15.1.5 Population Interactions
Two species interact in various ways, summarised by the sign convention (+, −, 0) indicating benefit, harm or neutrality to each partner.
| Interaction | Signs | Effect | Examples |
|---|---|---|---|
| Predation | +/− | Predator benefits; prey harmed | Tiger–deer; hawk–mouse; Nepenthes–insect |
| Competition | −/− | Both harmed; resource limitation | Two grass spp. competing for soil; lions & hyenas |
| Mutualism | +/+ | Both benefit; often obligate | Anabaena–Azolla; lichen; mycorrhiza; pollination |
| Commensalism | +/0 | One benefits; other unaffected | Barnacle on whale; orchid on tree (epiphyte); remora on shark |
| Amensalism | −/0 | One harmed; other unaffected | Allelopathy: Juglans nigra secretes juglone; Parthenium weed |
| Parasitism | +/− | Parasite benefits; host harmed (rarely killed immediately) | Cuscuta on host; mistletoe; tapeworm; Plasmodium–human |
Mutualism (+/+)
Both species benefit; often obligate (cannot survive apart).
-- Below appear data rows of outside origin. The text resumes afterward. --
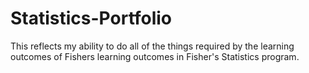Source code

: # Statistics-Portfolio
This reflects my ability to do all of the things required by the learning outcomes of Fishers learning outcomes in Fisher's Statistics program.
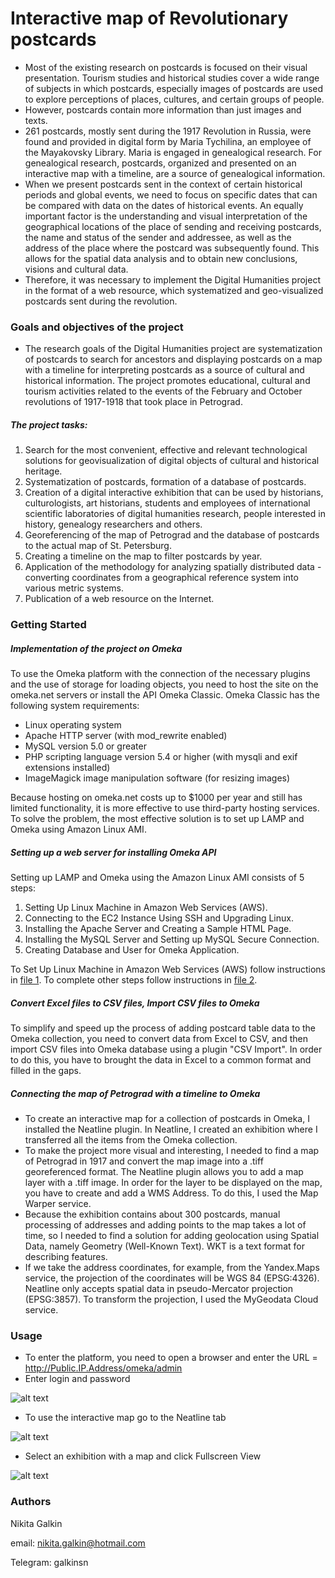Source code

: # Interactive map of Revolutionary postcards
- Most of the existing research on postcards is focused on their visual presentation. Tourism studies and historical studies cover a wide range of subjects in which postcards, especially images of postcards are used to explore perceptions of places, cultures, and certain groups of people.
- However, postcards contain more information than just images and texts.
- 261 postcards, mostly sent during the 1917 Revolution in Russia, were found and provided in digital form by Maria Tychilina, an employee of the Mayakovsky Library. Maria is engaged in genealogical research. For genealogical research, postcards, organized and presented on an interactive map with a timeline, are a source of genealogical information.
- When we present postcards sent in the context of certain historical periods and global events, we need to focus on specific dates that can be compared with data on the dates of historical events. An equally important factor is the understanding and visual interpretation of the geographical locations of the place of sending and receiving postcards, the name and status of the sender and addressee, as well as the address of the place where the postcard was subsequently found. This allows for the spatial data analysis and to obtain new conclusions, visions and cultural data.
- Therefore, it was necessary to implement the Digital Humanities project in the format of a web resource, which systematized and geo-visualized postcards sent during the revolution.
### Goals and objectives of the project
- The research goals of the Digital Humanities project are systematization of postcards to search for ancestors and displaying postcards on a map with a timeline for interpreting postcards as a source of cultural and historical information. The project promotes educational, cultural and tourism activities related to the events of the February and October revolutions of 1917-1918 that took place in Petrograd.
##### The project tasks:
1. Search for the most convenient, effective and relevant technological solutions for geovisualization of digital objects of cultural and historical heritage. 
2. Systematization of postcards, formation of a database of postcards.
3. Creation of a digital interactive exhibition that can be used by historians, culturologists, art historians, students and employees of international scientific laboratories of digital humanities research, people interested in history, genealogy researchers and others.
4. Georeferencing of the map of Petrograd and the database of postcards to the actual map of St. Petersburg.
5. Creating a timeline on the map to filter postcards by year.
6. Application of the methodology for analyzing spatially distributed data - converting coordinates from a geographical reference system into various metric systems.
7. Publication of a web resource on the Internet.
### Getting Started
##### Implementation of the project on Omeka 
To use the Omeka platform with the connection of the necessary plugins and the use of storage for loading objects, you need to host the site on the omeka.net servers or install the API Omeka Classic.
Omeka Classic has the following system requirements:
- Linux operating system
- Apache HTTP server (with mod_rewrite enabled)
- MySQL version 5.0 or greater
- PHP scripting language version 5.4 or higher (with mysqli and exif extensions installed)
- ImageMagick image manipulation software (for resizing images)

Because hosting on omeka.net costs up to $1000 per year and still has limited functionality, it is more effective to use third-party hosting services. To solve the problem, the most effective solution is to set up LAMP and Omeka using Amazon Linux AMI.
##### Setting up a web server for installing Omeka API
Setting up LAMP and Omeka using the Amazon Linux AMI consists of 5 steps:
1.	Setting Up Linux Machine in Amazon Web Services (AWS). 
2.	Connecting to the EC2 Instance Using SSH and Upgrading Linux.
3.	Installing the Apache Server and Creating a Sample HTML Page.
4.	Installing the MySQL Server and Setting up MySQL Secure Connection.
5.	Creating Database and User for Omeka Application.

To Set Up Linux Machine in Amazon Web Services (AWS) follow instructions in [file 1](https://github.com/dh-center/Projects2022/blob/main/Interactive%20map%20of%20Revolutionary%20postcards/Setting%20up%20LAMP%20and%20Omeka%20using%20the%20Amazon%20Linux%20AMI.md).
To complete other steps follow instructions in [file 2](https://github.com/dh-center/Projects2022/blob/main/Interactive%20map%20of%20Revolutionary%20postcards/Terminal%20code%20for%20setting%20up%20a%20web%20server%20to%20install%20Omeka%20API.md). 

##### Convert Excel files to CSV files, Import CSV files to Omeka
To simplify and speed up the process of adding postcard table data to the Omeka collection, you need to convert data from Excel to CSV, and then import CSV files into Omeka database using a plugin "CSV Import". In order to do this, you have to brought the data in Excel to a common format and filled in the gaps.

##### Connecting the map of Petrograd with a timeline to Omeka
- To create an interactive map for a collection of postcards in Omeka, I installed the Neatline plugin. In Neatline, I created an exhibition where I transferred all the items from the Omeka collection. 
- To make the project more visual and interesting, I needed to find a map of Petrograd in 1917 and convert the map image into a .tiff georeferenced format. The Neatline plugin allows you to add a map layer with a .tiff image. In order for the layer to be displayed on the map, you have to create and add a WMS Address. To do this, I used the Map Warper service.
- Because the exhibition contains about 300 postcards, manual processing of addresses and adding points to the map takes a lot of time, so I needed to find a solution for adding geolocation using Spatial Data, namely Geometry (Well-Known Text). WKT is a text format for describing features. 
- If we take the address coordinates, for example, from the Yandex.Maps service, the projection of the coordinates will be WGS 84 (EPSG:4326). Neatline only accepts spatial data in pseudo-Mercator projection (EPSG:3857). To transform the projection, I used the MyGeodata Cloud service.

### Usage
- To enter the platform, you need to open a browser and enter the URL = http://Public.IP.Address/omeka/admin
- Enter login and password

![alt text](https://github.com/dh-center/Projects2022/blob/main/Interactive%20map%20of%20Revolutionary%20postcards/Screenshots/Authorization.png)

- To use the interactive map go to the Neatline tab

![alt text](https://raw.githubusercontent.com/dh-center/Projects2022/main/Interactive%20map%20of%20Revolutionary%20postcards/Screenshots/Neatline.png)

- Select an exhibition with a map and click Fullscreen View

![alt text](https://raw.githubusercontent.com/dh-center/Projects2022/main/Interactive%20map%20of%20Revolutionary%20postcards/Screenshots/Interactive%20map.png)

### Authors

Nikita Galkin

email: nikita.galkin@hotmail.com

Telegram: galkinsn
Lichen = alga + fungus. Mycorrhiza = fungus + plant roots. Rhizobium in root nodules. Pollinator–flower.
Commensalism (+/0)
One benefits; the other is unaffected (not harmed). Barnacle on whale: barnacle gets transport; whale is neither helped nor harmed. Epiphytic orchids on a tree.
15.1.6 Ecological Niche
The niche is the functional role of a species in the community — what it does, not just where it lives. Grinnell (1917) described niche as habitat requirements; Elton (1927) stressed functional role in the food web (who eats what); Hutchinson (1957) formalised it as an n-dimensional hypervolume defined by all the environmental axes (temperature, humidity, food size, pH…) within which a species can survive and reproduce. The fundamental niche is the full hypervolume possible in the absence of competitors; the realised niche is the actual smaller one occupied due to competition.
Habitat
The place where an organism lives — its address. Oak woodland, alpine meadow, river bend. One habitat can house many niches.
Niche
The functional role — its profession. What it eats, what eats it, what it needs. Two species cannot occupy the same niche in the same place (Gause's exclusion principle).
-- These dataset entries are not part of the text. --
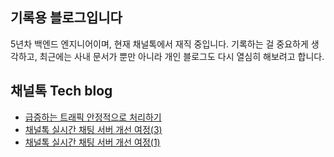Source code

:## 기록용 블로그입니다
5년차 백엔드 엔지니어이며, 현재 채널톡에서 재직 중입니다. 기록하는 걸 중요하게 생각하고, 최근에는 사내 문서가 뿐만 아니라 개인 블로그도 다시 열심히 해보려고 합니다.



## 채널톡 Tech blog
- [급증하는 트래픽 안정적으로 처리하기](https://channel.io/ko/blog/articles/handling-traffic-spikes-f234b322)
- [채널톡 실시간 채팅 서버 개선 여정(3)](https://channel.io/ko/blog/articles/real-time-chat-server-3-4ab1f0c2)
- [채널톡 실시간 채팅 서버 개선 여정(1)](https://channel.io/ko/blog/articles/real-time-chat-server-1-a235cf8c)
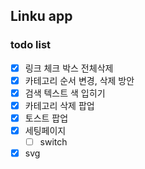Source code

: ## Linku app

### todo list

- [x] 링크 체크 박스 전체삭제
- [x] 카테고리 순서 변경, 삭제 방안
- [x] 검색 텍스트 색 입히기
- [x] 카테고리 삭제 팝업
- [x] 토스트 팝업
- [x] 세팅페이지
  - [ ] switch
- [x] svg
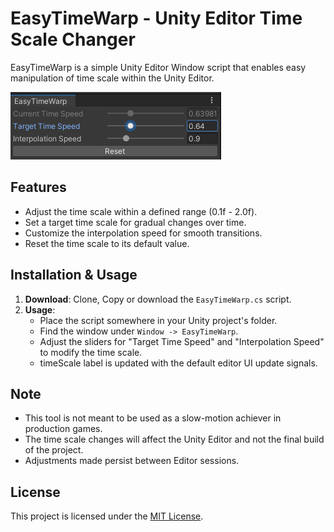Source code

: # EasyTimeWarp - Unity Editor Time Scale Changer

EasyTimeWarp is a simple Unity Editor Window script that enables easy manipulation of time scale within the Unity Editor.

![EasyTimeWarp Screenshot](screenshot.png)

## Features

- Adjust the time scale within a defined range (0.1f - 2.0f).
- Set a target time scale for gradual changes over time.
- Customize the interpolation speed for smooth transitions.
- Reset the time scale to its default value.

## Installation & Usage

1. **Download**: Clone, Copy or download the `EasyTimeWarp.cs` script.
2. **Usage**:
   - Place the script somewhere in your Unity project's folder.
   - Find the window under `Window -> EasyTimeWarp`.
   - Adjust the sliders for "Target Time Speed" and "Interpolation Speed" to modify the time scale.
   - timeScale label is updated with the default editor UI update signals.

## Note

- This tool is not meant to be used as a slow-motion achiever in production games.
- The time scale changes will affect the Unity Editor and not the final build of the project.
- Adjustments made persist between Editor sessions.

## License

This project is licensed under the [MIT License](LICENSE).
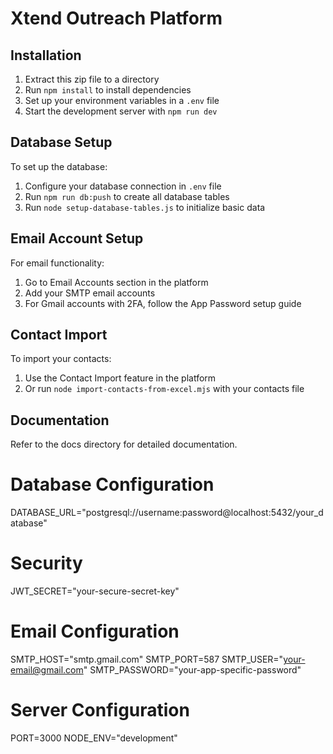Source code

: # Xtend Outreach Platform

## Installation

1. Extract this zip file to a directory
2. Run `npm install` to install dependencies
3. Set up your environment variables in a `.env` file
4. Start the development server with `npm run dev`

## Database Setup

To set up the database:

1. Configure your database connection in `.env` file
2. Run `npm run db:push` to create all database tables
3. Run `node setup-database-tables.js` to initialize basic data

## Email Account Setup

For email functionality:

1. Go to Email Accounts section in the platform
2. Add your SMTP email accounts
3. For Gmail accounts with 2FA, follow the App Password setup guide

## Contact Import

To import your contacts:

1. Use the Contact Import feature in the platform
2. Or run `node import-contacts-from-excel.mjs` with your contacts file

## Documentation

Refer to the docs directory for detailed documentation.

# Database Configuration
DATABASE_URL="postgresql://username:password@localhost:5432/your_database"

# Security
JWT_SECRET="your-secure-secret-key"

# Email Configuration
SMTP_HOST="smtp.gmail.com"
SMTP_PORT=587
SMTP_USER="your-email@gmail.com"
SMTP_PASSWORD="your-app-specific-password"

# Server Configuration
PORT=3000
NODE_ENV="development"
The Principle (Gause 1934)
Two species with identical niches cannot stably coexist. The better competitor drives the other to local extinction — demonstrated with Paramecium aurelia vs P. caudatum in same culture. Result: one excluded.
Coexistence via niche differentiation
Species can coexist if niches differ even slightly. Character displacement — competing species evolve to reduce niche overlap (Darwin's finches, beak sizes). MacArthur's warblers in spruce: each exploits different canopy zone.
15.2 Community & Ecosystem Structure
A community (biotic community) is the assemblage of all populations of different species in the same area at the same time. An ecosystem (Tansley, 1935) is the community together with its abiotic environment — it is the basic functional unit of ecology because it includes both living organisms and non-living factors and the interactions between them.
Ecosystem (Tansley 1935)
A system comprising the biotic community (all living organisms) and its abiotic environment (soil, water, air, nutrients, energy) interacting as a functional unit. Energy flows through it (one-directional, non-cyclic); nutrients cycle within it. Examples: a pond, a forest patch, the entire biosphere.
15.2.1 Community Properties
Species richness = total number of species in a defined area. Species evenness = how equally individuals are distributed among species. A community can be species-rich but low in evenness (one dominant species with many rare ones). Diversity indices combine both:
- Shannon-Wiener index (H') = −Σ pi ln pi, where pi = proportion of species i. Higher H' = more diverse. (Shannon 1948)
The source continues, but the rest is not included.